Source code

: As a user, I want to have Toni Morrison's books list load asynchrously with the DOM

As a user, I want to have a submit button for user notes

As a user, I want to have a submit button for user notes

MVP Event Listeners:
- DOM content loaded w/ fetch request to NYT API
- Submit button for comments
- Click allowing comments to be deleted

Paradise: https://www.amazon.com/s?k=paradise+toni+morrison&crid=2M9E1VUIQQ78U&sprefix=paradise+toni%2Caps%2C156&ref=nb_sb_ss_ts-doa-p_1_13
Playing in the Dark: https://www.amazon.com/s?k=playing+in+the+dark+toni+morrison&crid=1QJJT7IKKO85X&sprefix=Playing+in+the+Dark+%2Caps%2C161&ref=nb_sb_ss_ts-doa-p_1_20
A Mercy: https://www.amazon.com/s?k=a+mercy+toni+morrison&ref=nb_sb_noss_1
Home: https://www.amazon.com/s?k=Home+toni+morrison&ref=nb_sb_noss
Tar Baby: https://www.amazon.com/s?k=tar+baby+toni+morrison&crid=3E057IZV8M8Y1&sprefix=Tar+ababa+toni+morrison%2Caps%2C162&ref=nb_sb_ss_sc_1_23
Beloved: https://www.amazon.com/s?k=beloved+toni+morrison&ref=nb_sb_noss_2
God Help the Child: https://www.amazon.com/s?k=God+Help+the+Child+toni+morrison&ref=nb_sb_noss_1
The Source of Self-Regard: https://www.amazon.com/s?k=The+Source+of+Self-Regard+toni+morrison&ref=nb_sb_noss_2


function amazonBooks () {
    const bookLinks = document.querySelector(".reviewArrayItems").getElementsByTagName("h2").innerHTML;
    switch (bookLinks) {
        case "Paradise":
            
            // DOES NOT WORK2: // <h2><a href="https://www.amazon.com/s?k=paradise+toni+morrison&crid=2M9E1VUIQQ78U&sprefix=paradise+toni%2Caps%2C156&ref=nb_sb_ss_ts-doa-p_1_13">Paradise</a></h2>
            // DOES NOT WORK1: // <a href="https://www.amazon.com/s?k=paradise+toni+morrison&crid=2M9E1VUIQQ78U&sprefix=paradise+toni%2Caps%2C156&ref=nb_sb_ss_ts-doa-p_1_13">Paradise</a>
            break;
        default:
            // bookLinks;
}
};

Try it: All of the entries above need to be reproduced exactly.

Written answer:
Source code

: As a user, I want to have Toni Morrison's books list load asynchrously with the DOM

As a user, I want to have a submit button for user notes

As a user, I want to have a submit button for user notes

MVP Event Listeners:
- DOM content loaded w/ fetch request to NYT API
- Submit button for comments
- Click allowing comments to be deleted

Paradise: https://www.amazon.com/s?k=paradise+toni+morrison&crid=2M9E1VUIQQ78U&sprefix=paradise+toni%2Caps%2C156&ref=nb_sb_ss_ts-doa-p_1_13
Playing in the Dark: https://www.amazon.com/s?k=playing+in+the+dark+toni+morrison&crid=1QJJT7IKKO85X&sprefix=Playing+in+the+Dark+%2Caps%2C161&ref=nb_sb_ss_ts-doa-p_1_20
A Mercy: https://www.amazon.com/s?k=a+mercy+toni+morrison&ref=nb_sb_noss_1
Home: https://www.amazon.com/s?k=Home+toni+morrison&ref=nb_sb_noss
Tar Baby: https://www.amazon.com/s?k=tar+baby+toni+morrison&crid=3E057IZV8M8Y1&sprefix=Tar+ababa+toni+morrison%2Caps%2C162&ref=nb_sb_ss_sc_1_23
Beloved: https://www.amazon.com/s?k=beloved+toni+morrison&ref=nb_sb_noss_2
God Help the Child: https://www.amazon.com/s?k=God+Help+the+Child+toni+morrison&ref=nb_sb_noss_1
The Source of Self-Regard: https://www.amazon.com/s?k=The+Source+of+Self-Regard+toni+morrison&ref=nb_sb_noss_2


function amazonBooks () {
    const bookLinks = document.querySelector(".reviewArrayItems").getElementsByTagName("h2").innerHTML;
    switch (bookLinks) {
        case "Paradise":
            
            // DOES NOT WORK2: // <h2><a href="https://www.amazon.com/s?k=paradise+toni+morrison&crid=2M9E1VUIQQ78U&sprefix=paradise+toni%2Caps%2C156&ref=nb_sb_ss_ts-doa-p_1_13">Paradise</a></h2>
            // DOES NOT WORK1: // <a href="https://www.amazon.com/s?k=paradise+toni+morrison&crid=2M9E1VUIQQ78U&sprefix=paradise+toni%2Caps%2C156&ref=nb_sb_ss_ts-doa-p_1_13">Paradise</a>
            break;
        default:
            // bookLinks;
}
};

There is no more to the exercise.